Food safety is about managing risk. It’s about focusing on practices that address risk factors known to contribute to foodborne illness. Some practices are more critical or risky than others. Let’s focus on proper cooling of hot food.
Improper cooling practices are a major cause of foodborne illness. In the United States between 1998 and 2008, improper cooling practices contributed to 504 outbreaks linked to restaurants and delis. Research conducted in 2010 by the Centers for Disease Control and Prevention (CDC) and several state health departments including the Minnesota Department of Health, shows the data collected indicate that many restaurants are not meeting the recommended cooling processes. A total of 420 restaurants (50 from Minnesota) participated in the study. Findings from these studies suggest that greater emphasis needs to be placed on the best practices of cooling hot food to reduce the risk of foodborne illness.
Temperature danger zone and 2-stage cooling
Microorganisms grow well in the temperature danger zone, 140–41 F. Within this range, temperatures between 125 and 70 F allow for the most rapid growth of microorganisms.
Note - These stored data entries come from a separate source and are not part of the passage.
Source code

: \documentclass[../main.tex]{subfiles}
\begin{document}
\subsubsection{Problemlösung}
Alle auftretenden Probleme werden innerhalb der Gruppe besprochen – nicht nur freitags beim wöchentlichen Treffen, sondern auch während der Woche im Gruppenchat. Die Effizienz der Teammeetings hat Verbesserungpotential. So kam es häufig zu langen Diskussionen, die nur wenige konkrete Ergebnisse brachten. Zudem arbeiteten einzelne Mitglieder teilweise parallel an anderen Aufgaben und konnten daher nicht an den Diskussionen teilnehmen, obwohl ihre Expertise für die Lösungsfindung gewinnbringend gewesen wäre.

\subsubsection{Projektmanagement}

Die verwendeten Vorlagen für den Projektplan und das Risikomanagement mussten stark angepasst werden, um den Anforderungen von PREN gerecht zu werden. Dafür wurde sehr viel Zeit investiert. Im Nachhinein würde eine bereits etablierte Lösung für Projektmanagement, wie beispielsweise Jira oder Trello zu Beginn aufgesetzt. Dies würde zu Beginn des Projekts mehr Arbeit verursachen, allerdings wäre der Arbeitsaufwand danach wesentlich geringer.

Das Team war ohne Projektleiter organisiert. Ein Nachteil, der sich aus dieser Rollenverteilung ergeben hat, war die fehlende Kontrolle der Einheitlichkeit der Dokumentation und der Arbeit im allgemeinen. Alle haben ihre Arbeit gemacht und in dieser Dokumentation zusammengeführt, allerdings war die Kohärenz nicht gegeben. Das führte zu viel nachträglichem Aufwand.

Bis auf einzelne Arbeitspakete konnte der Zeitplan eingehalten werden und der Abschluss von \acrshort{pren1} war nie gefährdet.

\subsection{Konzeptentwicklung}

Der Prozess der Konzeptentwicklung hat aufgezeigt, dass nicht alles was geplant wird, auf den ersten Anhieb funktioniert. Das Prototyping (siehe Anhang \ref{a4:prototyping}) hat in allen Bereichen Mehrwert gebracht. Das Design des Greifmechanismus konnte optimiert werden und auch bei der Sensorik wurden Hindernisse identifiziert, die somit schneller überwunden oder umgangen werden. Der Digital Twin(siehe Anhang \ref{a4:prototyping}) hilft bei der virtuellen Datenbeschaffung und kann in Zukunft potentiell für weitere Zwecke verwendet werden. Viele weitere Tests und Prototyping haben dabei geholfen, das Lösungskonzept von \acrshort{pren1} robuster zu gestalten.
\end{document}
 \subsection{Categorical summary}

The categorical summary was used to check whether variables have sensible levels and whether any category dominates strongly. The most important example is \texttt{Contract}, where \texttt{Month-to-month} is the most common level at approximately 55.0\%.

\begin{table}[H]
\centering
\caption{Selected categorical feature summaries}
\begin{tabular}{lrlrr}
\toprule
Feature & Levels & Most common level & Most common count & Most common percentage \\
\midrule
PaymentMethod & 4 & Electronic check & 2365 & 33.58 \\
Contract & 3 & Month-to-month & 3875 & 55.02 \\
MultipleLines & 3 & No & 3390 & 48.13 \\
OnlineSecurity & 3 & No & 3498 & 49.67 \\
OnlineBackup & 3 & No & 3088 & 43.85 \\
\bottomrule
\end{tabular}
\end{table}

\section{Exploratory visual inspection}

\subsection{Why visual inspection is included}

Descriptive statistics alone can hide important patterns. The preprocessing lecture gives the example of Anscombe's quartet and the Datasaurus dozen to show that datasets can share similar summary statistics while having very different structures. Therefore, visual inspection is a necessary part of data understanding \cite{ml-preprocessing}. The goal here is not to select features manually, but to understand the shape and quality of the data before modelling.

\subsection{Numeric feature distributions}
For this reason food must pass through this range quickly. The 2-stage cooling method is approved in Minnesota.
Minnesota Food Code states cooked potentially hazardous food or TCS food (foods that need time and temperature control for safety) shall be cooled:
- From 140 to 70 F with 2 hours.
- And from 70 to 41 F or below within 4 hours.
Initial 2-hour cool is critical
The initial 2-hour cool is the most critical time period since the food is passing through the temperature range that supports the most rapid microorganism growth. If food has not reached 70 F within two hours, it must be reheated to 165 F for 15 seconds and then cooled again or thrown away.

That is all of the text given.